Report flytipping in your area
How to get rid of litter you have collected
If you are organising a litter pick event, please contact the local district council for the area before the event takes place to make sure the litter you and your volunteers collect will be picked up by them. You cannot take litter collections to your local household waste recycling centre.
Your local district council can advise you about:
- whether the proposed area for your litter pick is acceptable and any health and safety issues you need to consider
- the type of litter bags that should be used
- the types of litter that can be collected in the agreed litter bags and what you need to do to dispose of other more hazardous items that you might come across (for example tyres or asbestos)
- the collection point where the bags of litter should be placed after the event and whether you need to notify them further about the number of bags of litter you need to dispose of.
Did you know?
- Councils in England spend over £700 million on street cleaning services every year.
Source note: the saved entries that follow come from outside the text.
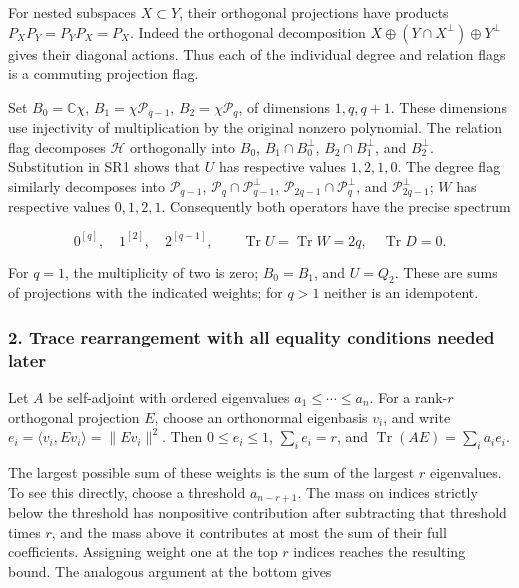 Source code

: For nested subspaces \(X\subset Y\), their orthogonal projections have products \(P_XP_Y=P_YP_X=P_X\). Indeed the orthogonal decomposition \(X\oplus(Y\cap X^\perp)\oplus Y^\perp\) gives their diagonal actions. Thus each of the individual degree and relation flags is a commuting projection flag.

Set \(B_0=\mathbb C\chi\), \(B_1=\chi\mathcal P_{q-1}\), \(B_2=\chi\mathcal P_q\), of dimensions \(1,q,q+1\). These dimensions use injectivity of multiplication by the original nonzero polynomial. The relation flag decomposes \(\mathcal H\) orthogonally into \(B_0\), \(B_1\cap B_0^\perp\), \(B_2\cap B_1^\perp\), and \(B_2^\perp\). Substitution in SR1 shows that \(U\) has respective values \(1,2,1,0\). The degree flag similarly decomposes into \(\mathcal P_{q-1}\), \(\mathcal P_q\cap\mathcal P_{q-1}^\perp\), \(\mathcal P_{2q-1}\cap\mathcal P_q^\perp\), and \(\mathcal P_{2q-1}^\perp\); \(W\) has respective values \(0,1,2,1\). Consequently both operators have the precise spectrum

\[
0^{[q]},\quad 1^{[2]},\quad 2^{[q-1]},
\qquad \operatorname{Tr}U=\operatorname{Tr}W=2q,\quad
\operatorname{Tr}D=0.
\tag{SR2}
\]

For \(q=1\), the multiplicity of two is zero; \(B_0=B_1\), and \(U=Q_2\). These are sums of projections with the indicated weights; for \(q>1\) neither is an idempotent.

\subsubsection{2. Trace rearrangement with all equality conditions needed later}\label{endpoint-four_window_sharpness_review--trace-rearrangement-with-all-equality-conditions-needed-later}

Let \(A\) be self-adjoint with ordered eigenvalues \(a_1\le\cdots\le a_n\). For a rank-\(r\) orthogonal projection \(E\), choose an orthonormal eigenbasis \(v_i\), and write \(e_i=\langle v_i,Ev_i\rangle=\|Ev_i\|^2\). Then \(0\le e_i\le1\), \(\sum_i e_i=r\), and \(\operatorname{Tr}(AE)=\sum_i a_ie_i\).

The largest possible sum of these weights is the sum of the largest \(r\) eigenvalues. To see this directly, choose a threshold \(a_{n-r+1}\). The mass on indices strictly below the threshold has nonpositive contribution after subtracting that threshold times \(r\), and the mass above it contributes at most the sum of their full coefficients. Assigning weight one at the top \(r\) indices reaches the resulting bound. The analogous argument at the bottom gives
- According to the Local Government Association, the average piece of gum costs 3p to buy but around £1.50 - fifty times that price - to clean up.
- The RSPCA receives 700 phone calls a year relating to animals injured by our litter.
- It takes 450 years for a plastic water bottle to decompose.
- About 2.25 million pieces of litter are dropped on the streets of the UK every day with 30 million tons of rubbish collected from England’s streets each year (enough to fill four Wembley Stadiums).
Message from Paul Carter
Kent County Council Leader Paul Carter says:
“There’s just no excuse for chucking your rubbish on the ground.
The cost to our district authorities in Kent for picking up litter tossed onto our roadsides or in our town centres is millions of pounds a year – money that could be much better spent elsewhere.
With the forthcoming Great British Spring Clean I’ll be making sure Kent County Council is doing its bit and would encourage anyone who is fed up with litter to get involved too.
The Great British Spring Clean is about everyone working together to clean up the litter that blights our landscape and communities and we’re delighted to be taking part and bringing people together to tackle an issue that many people care passionately about.”